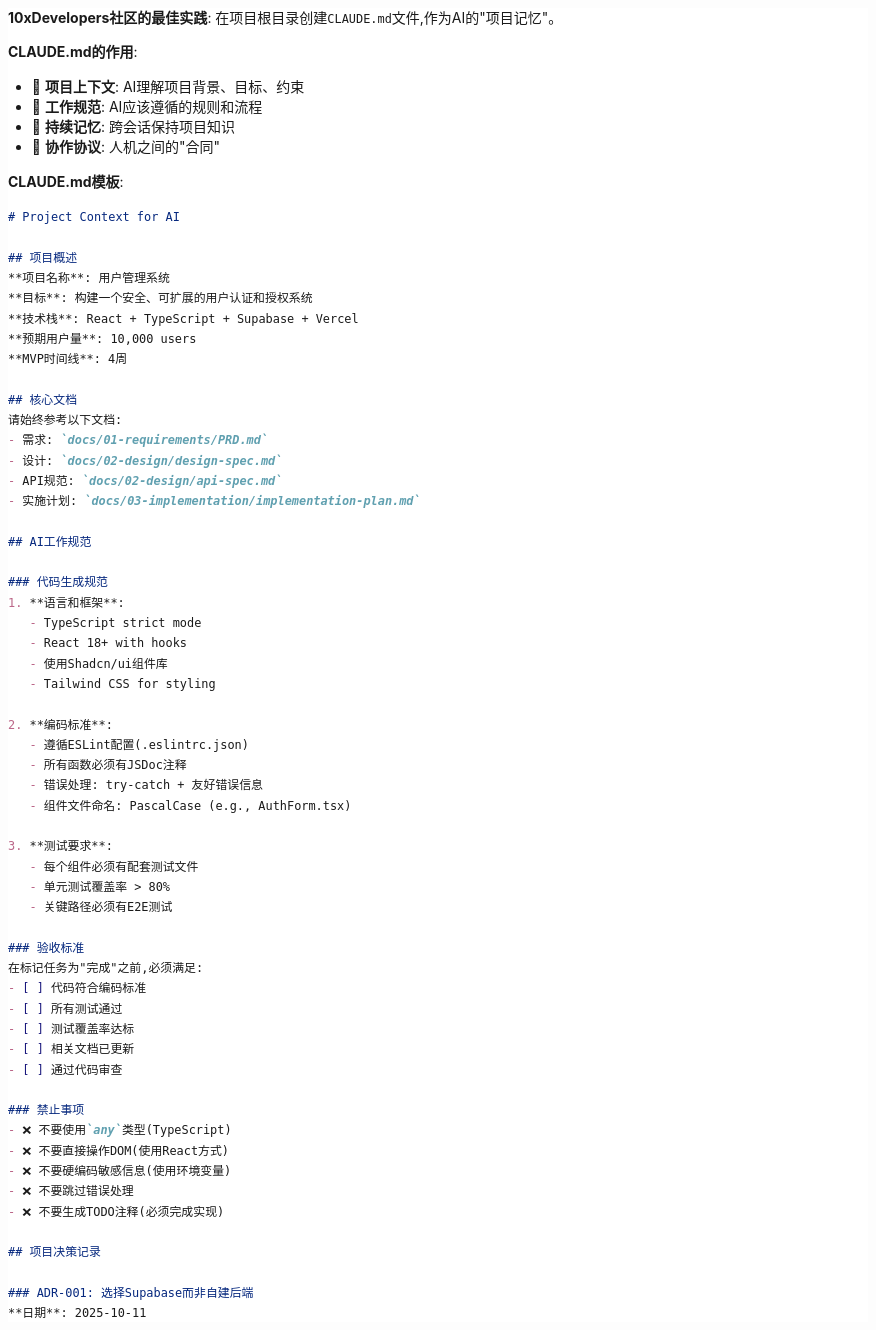 **10xDevelopers社区的最佳实践**: 在项目根目录创建`CLAUDE.md`文件,作为AI的"项目记忆"。

**CLAUDE.md的作用**:
- 📝 **项目上下文**: AI理解项目背景、目标、约束
- 🎯 **工作规范**: AI应该遵循的规则和流程
- 🧠 **持续记忆**: 跨会话保持项目知识
- 🤝 **协作协议**: 人机之间的"合同"

**CLAUDE.md模板**:
```markdown
# Project Context for AI

## 项目概述
**项目名称**: 用户管理系统
**目标**: 构建一个安全、可扩展的用户认证和授权系统
**技术栈**: React + TypeScript + Supabase + Vercel
**预期用户量**: 10,000 users
**MVP时间线**: 4周

## 核心文档
请始终参考以下文档:
- 需求: `docs/01-requirements/PRD.md`
- 设计: `docs/02-design/design-spec.md`
- API规范: `docs/02-design/api-spec.md`
- 实施计划: `docs/03-implementation/implementation-plan.md`

## AI工作规范

### 代码生成规范
1. **语言和框架**:
   - TypeScript strict mode
   - React 18+ with hooks
   - 使用Shadcn/ui组件库
   - Tailwind CSS for styling

2. **编码标准**:
   - 遵循ESLint配置(.eslintrc.json)
   - 所有函数必须有JSDoc注释
   - 错误处理: try-catch + 友好错误信息
   - 组件文件命名: PascalCase (e.g., AuthForm.tsx)

3. **测试要求**:
   - 每个组件必须有配套测试文件
   - 单元测试覆盖率 > 80%
   - 关键路径必须有E2E测试

### 验收标准
在标记任务为"完成"之前,必须满足:
- [ ] 代码符合编码标准
- [ ] 所有测试通过
- [ ] 测试覆盖率达标
- [ ] 相关文档已更新
- [ ] 通过代码审查

### 禁止事项
- ❌ 不要使用`any`类型(TypeScript)
- ❌ 不要直接操作DOM(使用React方式)
- ❌ 不要硬编码敏感信息(使用环境变量)
- ❌ 不要跳过错误处理
- ❌ 不要生成TODO注释(必须完成实现)

## 项目决策记录

### ADR-001: 选择Supabase而非自建后端
**日期**: 2025-10-11
```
• • • • • • •
→ Activity: What lines in the records contain the word "docs"? Return each one.

→ Answer to the problem:
- 需求: `docs/01-requirements/PRD.md`
- 设计: `docs/02-design/design-spec.md`
- API规范: `docs/02-design/api-spec.md`
- 实施计划: `docs/03-implementation/implementation-plan.md`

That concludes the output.